Nothing but an exact reprint of the records is to be returned.

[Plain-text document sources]
######
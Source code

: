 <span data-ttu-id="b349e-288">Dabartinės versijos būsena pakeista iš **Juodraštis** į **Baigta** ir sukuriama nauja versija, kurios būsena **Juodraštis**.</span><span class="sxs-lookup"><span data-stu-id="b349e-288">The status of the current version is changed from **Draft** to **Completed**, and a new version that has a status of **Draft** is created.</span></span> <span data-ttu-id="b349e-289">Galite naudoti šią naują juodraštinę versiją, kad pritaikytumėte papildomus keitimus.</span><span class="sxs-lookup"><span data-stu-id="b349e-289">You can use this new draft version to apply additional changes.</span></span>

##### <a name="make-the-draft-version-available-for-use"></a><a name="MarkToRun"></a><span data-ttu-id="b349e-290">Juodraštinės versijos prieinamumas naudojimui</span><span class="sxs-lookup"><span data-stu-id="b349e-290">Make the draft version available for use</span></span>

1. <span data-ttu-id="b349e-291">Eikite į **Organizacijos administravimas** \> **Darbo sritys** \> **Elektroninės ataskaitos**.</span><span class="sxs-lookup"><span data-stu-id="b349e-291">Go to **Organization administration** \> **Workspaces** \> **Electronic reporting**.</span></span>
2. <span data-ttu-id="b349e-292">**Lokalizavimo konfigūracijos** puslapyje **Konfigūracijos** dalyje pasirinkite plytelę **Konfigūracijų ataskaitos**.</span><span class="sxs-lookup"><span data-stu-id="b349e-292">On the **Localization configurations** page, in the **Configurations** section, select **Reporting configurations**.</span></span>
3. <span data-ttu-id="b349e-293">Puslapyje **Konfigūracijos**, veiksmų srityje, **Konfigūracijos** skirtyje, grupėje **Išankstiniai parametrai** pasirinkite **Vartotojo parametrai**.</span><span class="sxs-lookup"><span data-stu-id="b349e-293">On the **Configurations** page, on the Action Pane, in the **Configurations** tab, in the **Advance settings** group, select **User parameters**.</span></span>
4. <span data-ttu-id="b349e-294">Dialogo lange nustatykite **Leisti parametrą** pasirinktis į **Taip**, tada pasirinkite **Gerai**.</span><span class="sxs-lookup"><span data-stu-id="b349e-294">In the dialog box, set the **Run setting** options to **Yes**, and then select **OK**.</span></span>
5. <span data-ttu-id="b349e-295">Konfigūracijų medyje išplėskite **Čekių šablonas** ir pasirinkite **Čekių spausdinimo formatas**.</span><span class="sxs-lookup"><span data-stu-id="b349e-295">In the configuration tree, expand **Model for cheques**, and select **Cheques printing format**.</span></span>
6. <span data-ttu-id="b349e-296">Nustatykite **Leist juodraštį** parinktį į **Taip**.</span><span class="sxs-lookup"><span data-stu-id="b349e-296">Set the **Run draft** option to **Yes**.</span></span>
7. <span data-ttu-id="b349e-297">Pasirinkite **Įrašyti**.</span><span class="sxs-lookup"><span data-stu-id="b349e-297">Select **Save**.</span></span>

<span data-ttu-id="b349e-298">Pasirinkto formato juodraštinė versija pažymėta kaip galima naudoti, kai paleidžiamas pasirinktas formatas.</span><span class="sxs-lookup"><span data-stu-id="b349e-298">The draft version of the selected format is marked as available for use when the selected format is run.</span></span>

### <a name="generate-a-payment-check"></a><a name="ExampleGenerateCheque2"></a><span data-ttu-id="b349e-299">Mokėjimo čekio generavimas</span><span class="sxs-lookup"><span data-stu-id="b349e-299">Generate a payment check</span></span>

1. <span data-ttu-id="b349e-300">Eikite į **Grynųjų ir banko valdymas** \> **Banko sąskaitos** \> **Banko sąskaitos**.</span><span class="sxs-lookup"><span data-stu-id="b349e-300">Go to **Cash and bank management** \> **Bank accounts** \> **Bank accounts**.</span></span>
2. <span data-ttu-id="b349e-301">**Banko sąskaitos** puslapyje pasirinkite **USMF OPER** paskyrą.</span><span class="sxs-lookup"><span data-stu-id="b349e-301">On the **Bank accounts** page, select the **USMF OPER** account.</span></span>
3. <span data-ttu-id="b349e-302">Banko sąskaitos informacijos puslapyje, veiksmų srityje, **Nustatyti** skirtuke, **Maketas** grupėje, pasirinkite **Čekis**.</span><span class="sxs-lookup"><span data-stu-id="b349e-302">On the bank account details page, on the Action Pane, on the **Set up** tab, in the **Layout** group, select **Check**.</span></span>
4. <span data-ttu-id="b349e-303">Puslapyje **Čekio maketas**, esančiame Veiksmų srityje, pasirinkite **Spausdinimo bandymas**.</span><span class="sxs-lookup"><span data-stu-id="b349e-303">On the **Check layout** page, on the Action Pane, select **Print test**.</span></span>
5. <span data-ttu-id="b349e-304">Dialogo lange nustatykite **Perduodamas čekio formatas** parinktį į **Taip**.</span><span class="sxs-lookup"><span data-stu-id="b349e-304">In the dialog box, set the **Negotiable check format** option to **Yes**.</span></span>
######
EXERCISE RESPONSE
Source code

: <span data-ttu-id="b349e-288">Dabartinės versijos būsena pakeista iš **Juodraštis** į **Baigta** ir sukuriama nauja versija, kurios būsena **Juodraštis**.</span><span class="sxs-lookup"><span data-stu-id="b349e-288">The status of the current version is changed from **Draft** to **Completed**, and a new version that has a status of **Draft** is created.</span></span> <span data-ttu-id="b349e-289">Galite naudoti šią naują juodraštinę versiją, kad pritaikytumėte papildomus keitimus.</span><span class="sxs-lookup"><span data-stu-id="b349e-289">You can use this new draft version to apply additional changes.</span></span>

##### <a name="make-the-draft-version-available-for-use"></a><a name="MarkToRun"></a><span data-ttu-id="b349e-290">Juodraštinės versijos prieinamumas naudojimui</span><span class="sxs-lookup"><span data-stu-id="b349e-290">Make the draft version available for use</span></span>

1. <span data-ttu-id="b349e-291">Eikite į **Organizacijos administravimas** \> **Darbo sritys** \> **Elektroninės ataskaitos**.</span><span class="sxs-lookup"><span data-stu-id="b349e-291">Go to **Organization administration** \> **Workspaces** \> **Electronic reporting**.</span></span>
2. <span data-ttu-id="b349e-292">**Lokalizavimo konfigūracijos** puslapyje **Konfigūracijos** dalyje pasirinkite plytelę **Konfigūracijų ataskaitos**.</span><span class="sxs-lookup"><span data-stu-id="b349e-292">On the **Localization configurations** page, in the **Configurations** section, select **Reporting configurations**.</span></span>
3. <span data-ttu-id="b349e-293">Puslapyje **Konfigūracijos**, veiksmų srityje, **Konfigūracijos** skirtyje, grupėje **Išankstiniai parametrai** pasirinkite **Vartotojo parametrai**.</span><span class="sxs-lookup"><span data-stu-id="b349e-293">On the **Configurations** page, on the Action Pane, in the **Configurations** tab, in the **Advance settings** group, select **User parameters**.</span></span>
4. <span data-ttu-id="b349e-294">Dialogo lange nustatykite **Leisti parametrą** pasirinktis į **Taip**, tada pasirinkite **Gerai**.</span><span class="sxs-lookup"><span data-stu-id="b349e-294">In the dialog box, set the **Run setting** options to **Yes**, and then select **OK**.</span></span>
5. <span data-ttu-id="b349e-295">Konfigūracijų medyje išplėskite **Čekių šablonas** ir pasirinkite **Čekių spausdinimo formatas**.</span><span class="sxs-lookup"><span data-stu-id="b349e-295">In the configuration tree, expand **Model for cheques**, and select **Cheques printing format**.</span></span>
6. <span data-ttu-id="b349e-296">Nustatykite **Leist juodraštį** parinktį į **Taip**.</span><span class="sxs-lookup"><span data-stu-id="b349e-296">Set the **Run draft** option to **Yes**.</span></span>
7. <span data-ttu-id="b349e-297">Pasirinkite **Įrašyti**.</span><span class="sxs-lookup"><span data-stu-id="b349e-297">Select **Save**.</span></span>

<span data-ttu-id="b349e-298">Pasirinkto formato juodraštinė versija pažymėta kaip galima naudoti, kai paleidžiamas pasirinktas formatas.</span><span class="sxs-lookup"><span data-stu-id="b349e-298">The draft version of the selected format is marked as available for use when the selected format is run.</span></span>

### <a name="generate-a-payment-check"></a><a name="ExampleGenerateCheque2"></a><span data-ttu-id="b349e-299">Mokėjimo čekio generavimas</span><span class="sxs-lookup"><span data-stu-id="b349e-299">Generate a payment check</span></span>

1. <span data-ttu-id="b349e-300">Eikite į **Grynųjų ir banko valdymas** \> **Banko sąskaitos** \> **Banko sąskaitos**.</span><span class="sxs-lookup"><span data-stu-id="b349e-300">Go to **Cash and bank management** \> **Bank accounts** \> **Bank accounts**.</span></span>
2. <span data-ttu-id="b349e-301">**Banko sąskaitos** puslapyje pasirinkite **USMF OPER** paskyrą.</span><span class="sxs-lookup"><span data-stu-id="b349e-301">On the **Bank accounts** page, select the **USMF OPER** account.</span></span>
3. <span data-ttu-id="b349e-302">Banko sąskaitos informacijos puslapyje, veiksmų srityje, **Nustatyti** skirtuke, **Maketas** grupėje, pasirinkite **Čekis**.</span><span class="sxs-lookup"><span data-stu-id="b349e-302">On the bank account details page, on the Action Pane, on the **Set up** tab, in the **Layout** group, select **Check**.</span></span>
4. <span data-ttu-id="b349e-303">Puslapyje **Čekio maketas**, esančiame Veiksmų srityje, pasirinkite **Spausdinimo bandymas**.</span><span class="sxs-lookup"><span data-stu-id="b349e-303">On the **Check layout** page, on the Action Pane, select **Print test**.</span></span>
5. <span data-ttu-id="b349e-304">Dialogo lange nustatykite **Perduodamas čekio formatas** parinktį į **Taip**.</span><span class="sxs-lookup"><span data-stu-id="b349e-304">In the dialog box, set the **Negotiable check format** option to **Yes**.</span></span>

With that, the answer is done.